El platillo descendió, apareciendo de entre las nubes negras que taponaban un cielo estrellado, gobernado por la luna llena. Las luces inferiores de la nave se reflejaban en el lago, tan tranquilo que parecía un espejo de cristal en el que se proyectaban las imágenes del mundo. El platillo siguió su marcha descendente, y se detuvo a tan solo un metro de altura sobre el agua. De la parte central del objeto volador se abrió una escotilla, como el diafragma de una cámara fotográfica y, segundos después, descendió un alambre que centelleaba con la luz de la nave, y se introdujo sin pausa en el lago.

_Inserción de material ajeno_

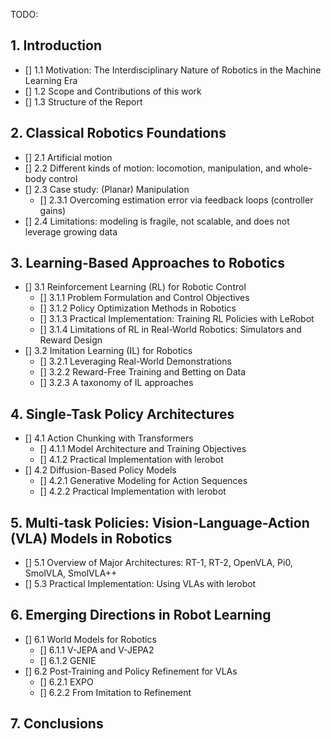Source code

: TODO:

## 1. Introduction

- [] 1.1 Motivation: The Interdisciplinary Nature of Robotics in the Machine Learning Era
- [] 1.2 Scope and Contributions of this work
- [] 1.3 Structure of the Report

## 2. Classical Robotics Foundations

- [] 2.1 Artificial motion
- [] 2.2 Different kinds of motion: locomotion, manipulation, and whole-body control
- [] 2.3 Case study: (Planar) Manipulation
    - [] 2.3.1 Overcoming estimation error via feedback loops (controller gains)
- [] 2.4 Limitations: modeling is fragile, not scalable, and does not leverage growing data

## 3. Learning-Based Approaches to Robotics

- [] 3.1 Reinforcement Learning (RL) for Robotic Control
    - [] 3.1.1 Problem Formulation and Control Objectives
    - [] 3.1.2 Policy Optimization Methods in Robotics
    - [] 3.1.3 Practical Implementation: Training RL Policies with LeRobot
    - [] 3.1.4 Limitations of RL in Real-World Robotics: Simulators and Reward Design
- [] 3.2 Imitation Learning (IL) for Robotics
    - [] 3.2.1 Leveraging Real-World Demonstrations
    - [] 3.2.2 Reward-Free Training and Betting on Data
    - [] 3.2.3 A taxonomy of IL approaches

## 4. Single-Task Policy Architectures

- [] 4.1 Action Chunking with Transformers
    - [] 4.1.1 Model Architecture and Training Objectives
    - [] 4.1.2 Practical Implementation with lerobot
- [] 4.2 Diffusion-Based Policy Models
    - [] 4.2.1 Generative Modeling for Action Sequences
    - [] 4.2.2 Practical Implementation with lerobot

## 5. Multi-task Policies: Vision-Language-Action (VLA) Models in Robotics

- [] 5.1 Overview of Major Architectures: RT-1, RT-2, OpenVLA, Pi0, SmolVLA, SmolVLA++
- [] 5.3 Practical Implementation: Using VLAs with lerobot

## 6. Emerging Directions in Robot Learning

- [] 6.1 World Models for Robotics
    - [] 6.1.1 V-JEPA and V-JEPA2
    - [] 6.1.2 GENIE
- [] 6.2 Post-Training and Policy Refinement for VLAs
    - [] 6.2.1 EXPO
    - [] 6.2.2 From Imitation to Refinement

## 7. Conclusions
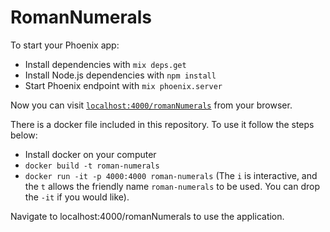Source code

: # RomanNumerals

To start your Phoenix app:

  * Install dependencies with `mix deps.get`
  * Install Node.js dependencies with `npm install`
  * Start Phoenix endpoint with `mix phoenix.server`

Now you can visit [`localhost:4000/romanNumerals`](http://localhost:4000/romanNumerals) from your browser.

There is a docker file included in this repository. To use it follow the steps below:

  * Install docker on your computer
  * `docker build -t roman-numerals`
  * `docker run -it -p 4000:4000 roman-numerals`
  (The `i` is interactive, and the `t` allows the friendly name `roman-numerals` to be used. You can drop the `-it` if you would like).

Navigate to localhost:4000/romanNumerals to use the application.
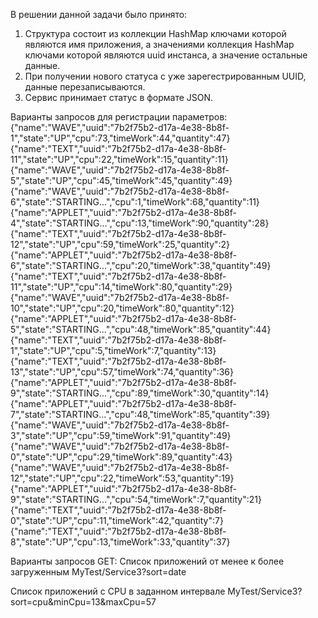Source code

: В решении данной задачи было принято:
1) Структура состоит из коллекции HashMap ключами которой являются имя приложения, а значениями коллекция HashMap ключами которой являются uuid инстанса, а значение остальные данные.
2) При получении нового статуса с уже зарегестрированным UUID, данные перезаписываются.
3) Сервис принимает статус в формате JSON.
 

Варианты запросов для регистрации параметров:
{"name":"WAVE","uuid":"7b2f75b2-d17a-4e38-8b8f-1","state":"UP","cpu":73,"timeWork":44,"quantity":47} 
{"name":"TEXT","uuid":"7b2f75b2-d17a-4e38-8b8f-11","state":"UP","cpu":22,"timeWork":15,"quantity":11} 
{"name":"WAVE","uuid":"7b2f75b2-d17a-4e38-8b8f-5","state":"UP","cpu":45,"timeWork":45,"quantity":49} 
{"name":"WAVE","uuid":"7b2f75b2-d17a-4e38-8b8f-6","state":"STARTING...","cpu":1,"timeWork":68,"quantity":11} 
{"name":"APPLET","uuid":"7b2f75b2-d17a-4e38-8b8f-4","state":"STARTING...","cpu":13,"timeWork":90,"quantity":28} 
{"name":"TEXT","uuid":"7b2f75b2-d17a-4e38-8b8f-12","state":"UP","cpu":59,"timeWork":25,"quantity":2} 
{"name":"APPLET","uuid":"7b2f75b2-d17a-4e38-8b8f-6","state":"STARTING...","cpu":20,"timeWork":38,"quantity":49} 
{"name":"TEXT","uuid":"7b2f75b2-d17a-4e38-8b8f-11","state":"UP","cpu":14,"timeWork":80,"quantity":29} 
{"name":"WAVE","uuid":"7b2f75b2-d17a-4e38-8b8f-10","state":"UP","cpu":20,"timeWork":80,"quantity":12} 
{"name":"APPLET","uuid":"7b2f75b2-d17a-4e38-8b8f-5","state":"STARTING...","cpu":48,"timeWork":85,"quantity":44} 
{"name":"TEXT","uuid":"7b2f75b2-d17a-4e38-8b8f-1","state":"UP","cpu":5,"timeWork":7,"quantity":13} 
{"name":"TEXT","uuid":"7b2f75b2-d17a-4e38-8b8f-13","state":"UP","cpu":57,"timeWork":74,"quantity":36} 
{"name":"APPLET","uuid":"7b2f75b2-d17a-4e38-8b8f-9","state":"STARTING...","cpu":89,"timeWork":30,"quantity":14} 
{"name":"APPLET","uuid":"7b2f75b2-d17a-4e38-8b8f-7","state":"STARTING...","cpu":48,"timeWork":85,"quantity":39} 
{"name":"WAVE","uuid":"7b2f75b2-d17a-4e38-8b8f-3","state":"UP","cpu":59,"timeWork":91,"quantity":49} 
{"name":"WAVE","uuid":"7b2f75b2-d17a-4e38-8b8f-0","state":"UP","cpu":29,"timeWork":89,"quantity":43} 
{"name":"WAVE","uuid":"7b2f75b2-d17a-4e38-8b8f-12","state":"UP","cpu":22,"timeWork":53,"quantity":19} 
{"name":"APPLET","uuid":"7b2f75b2-d17a-4e38-8b8f-9","state":"STARTING...","cpu":54,"timeWork":7,"quantity":21} 
{"name":"TEXT","uuid":"7b2f75b2-d17a-4e38-8b8f-0","state":"UP","cpu":11,"timeWork":42,"quantity":7} 
{"name":"TEXT","uuid":"7b2f75b2-d17a-4e38-8b8f-8","state":"UP","cpu":13,"timeWork":33,"quantity":37} 

Варианты запросов GET:
Список приложений от менее к более загруженным
MyTest/Service3?sort=date

Список приложений с CPU в заданном интервале
MyTest/Service3?sort=cpu&minCpu=13&maxCpu=57

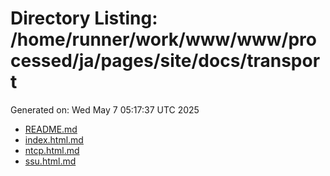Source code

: # Directory Listing: /home/runner/work/www/www/processed/ja/pages/site/docs/transport
Generated on: Wed May  7 05:17:37 UTC 2025

- [README.md](README.md)
- [index.html.md](index.html.md)
- [ntcp.html.md](ntcp.html.md)
- [ssu.html.md](ssu.html.md)
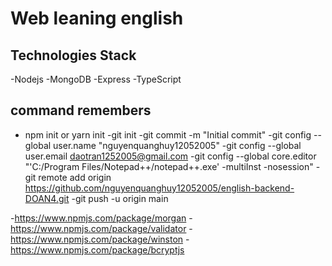 # Web leaning english

## Technologies Stack

-Nodejs
-MongoDB
-Express
-TypeScript

## command remembers
- npm init or yarn init
-git init
-git commit -m "Initial commit"
-git config --global user.name "nguyenquanghuy12052005"
-git config --global user.email daotran1252005@gmail.com
-git config --global core.editor "'C:/Program Files/Notepad++/notepad++.exe' -multiInst -nosession"
-git remote add origin https://github.com/nguyenquanghuy12052005/english-backend-DOAN4.git
-git push -u origin main

-https://www.npmjs.com/package/morgan
-https://www.npmjs.com/package/validator
-https://www.npmjs.com/package/winston
-https://www.npmjs.com/package/bcryptjs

Permaneció un largo rato en aquella posición: sumergido, sin que pasara nada. De repente el alambre se tensó, como si alguien tirara de él, se escuchó un ruido parecido al que se escucha cuando se le da cuerda a un reloj, y de pronto, del lago emergió un enorme pez, una trucha tan grande como una persona. Tenía en la boca el extremo de aquel alambre que tiraba de ella con fuerza y la introdujo a toda velocidad en el platillo. La escotilla se cerró y, automáticamente, la nave salió disparada hacia las alturas y desapareció. Quizá para siempre, o quizá hasta que en su lejano planeta a alguien se le antojara una buena ración de trucha al horno. ■
© 2017 M. Floser.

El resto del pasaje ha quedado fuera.